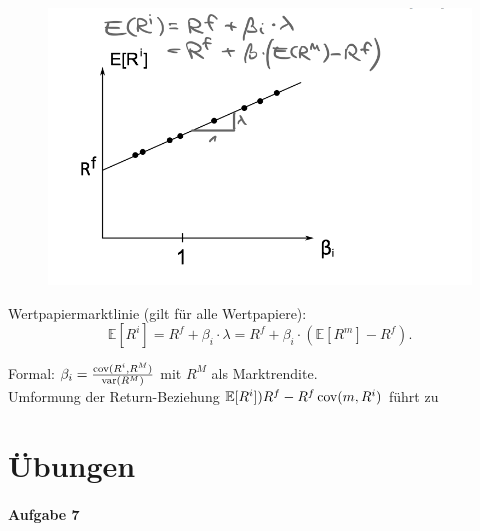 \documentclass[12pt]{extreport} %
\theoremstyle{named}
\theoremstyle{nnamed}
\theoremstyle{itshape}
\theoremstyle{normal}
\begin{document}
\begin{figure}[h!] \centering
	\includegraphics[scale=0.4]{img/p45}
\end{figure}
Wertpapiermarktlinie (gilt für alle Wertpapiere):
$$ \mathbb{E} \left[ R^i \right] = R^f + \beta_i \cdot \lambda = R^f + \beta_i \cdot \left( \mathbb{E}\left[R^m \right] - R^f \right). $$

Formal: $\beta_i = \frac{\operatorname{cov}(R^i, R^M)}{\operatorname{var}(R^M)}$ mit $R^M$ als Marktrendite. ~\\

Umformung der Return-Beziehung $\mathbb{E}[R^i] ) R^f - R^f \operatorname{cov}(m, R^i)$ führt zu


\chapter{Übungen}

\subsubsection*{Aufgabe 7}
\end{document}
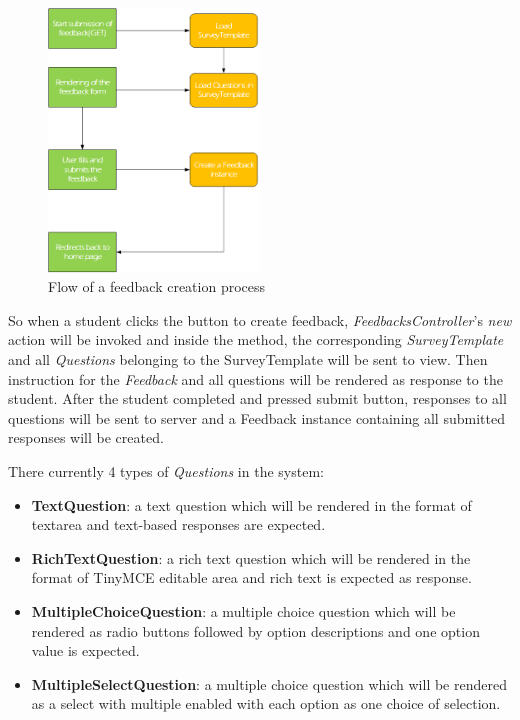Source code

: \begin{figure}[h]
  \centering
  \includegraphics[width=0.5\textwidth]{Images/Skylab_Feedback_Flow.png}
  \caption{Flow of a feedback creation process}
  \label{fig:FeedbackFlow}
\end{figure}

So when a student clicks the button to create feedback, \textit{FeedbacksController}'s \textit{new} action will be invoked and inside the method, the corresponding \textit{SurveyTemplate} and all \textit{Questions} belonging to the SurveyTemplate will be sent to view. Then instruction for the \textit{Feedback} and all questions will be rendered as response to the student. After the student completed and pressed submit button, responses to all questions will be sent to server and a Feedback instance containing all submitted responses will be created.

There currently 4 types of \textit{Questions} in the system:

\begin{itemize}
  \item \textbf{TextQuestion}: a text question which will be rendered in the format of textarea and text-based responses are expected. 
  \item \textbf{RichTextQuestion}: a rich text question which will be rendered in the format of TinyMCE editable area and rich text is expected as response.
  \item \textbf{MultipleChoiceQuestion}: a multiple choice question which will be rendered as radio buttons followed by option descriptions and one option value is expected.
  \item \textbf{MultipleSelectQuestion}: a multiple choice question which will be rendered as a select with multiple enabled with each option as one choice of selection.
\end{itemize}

++++

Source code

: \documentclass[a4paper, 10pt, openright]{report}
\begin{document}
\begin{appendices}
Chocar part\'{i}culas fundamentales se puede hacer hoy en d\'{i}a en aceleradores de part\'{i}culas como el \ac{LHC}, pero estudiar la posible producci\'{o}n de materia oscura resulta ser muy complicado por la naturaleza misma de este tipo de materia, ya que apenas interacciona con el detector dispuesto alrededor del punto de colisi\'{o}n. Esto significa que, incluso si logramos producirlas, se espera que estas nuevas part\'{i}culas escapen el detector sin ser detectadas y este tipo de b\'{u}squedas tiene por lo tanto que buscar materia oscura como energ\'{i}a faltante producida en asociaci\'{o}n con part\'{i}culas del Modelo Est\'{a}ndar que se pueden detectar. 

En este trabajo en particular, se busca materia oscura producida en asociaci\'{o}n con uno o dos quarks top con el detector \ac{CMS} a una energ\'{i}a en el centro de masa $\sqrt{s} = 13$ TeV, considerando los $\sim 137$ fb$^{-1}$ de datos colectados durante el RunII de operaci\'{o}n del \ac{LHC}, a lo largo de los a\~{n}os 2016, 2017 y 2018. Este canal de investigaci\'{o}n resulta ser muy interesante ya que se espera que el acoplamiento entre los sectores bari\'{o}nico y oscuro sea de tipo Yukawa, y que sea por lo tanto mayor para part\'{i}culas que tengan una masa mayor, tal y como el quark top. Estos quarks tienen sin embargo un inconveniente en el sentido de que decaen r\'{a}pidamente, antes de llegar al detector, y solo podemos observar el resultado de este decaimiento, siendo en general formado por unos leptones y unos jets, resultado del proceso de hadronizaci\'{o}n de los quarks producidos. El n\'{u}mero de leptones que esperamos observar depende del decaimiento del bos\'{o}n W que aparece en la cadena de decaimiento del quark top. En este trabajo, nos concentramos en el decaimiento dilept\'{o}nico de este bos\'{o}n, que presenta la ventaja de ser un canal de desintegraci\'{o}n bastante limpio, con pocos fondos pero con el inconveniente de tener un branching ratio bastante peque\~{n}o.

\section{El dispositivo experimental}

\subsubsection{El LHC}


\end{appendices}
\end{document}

++++

== TASK PROMPT ==
Where a line of the records has the string "subsubsection", copy that line.

== RESPONSE BELOW ==
\subsubsection*{Aufgabe 7}
\subsubsection{El LHC}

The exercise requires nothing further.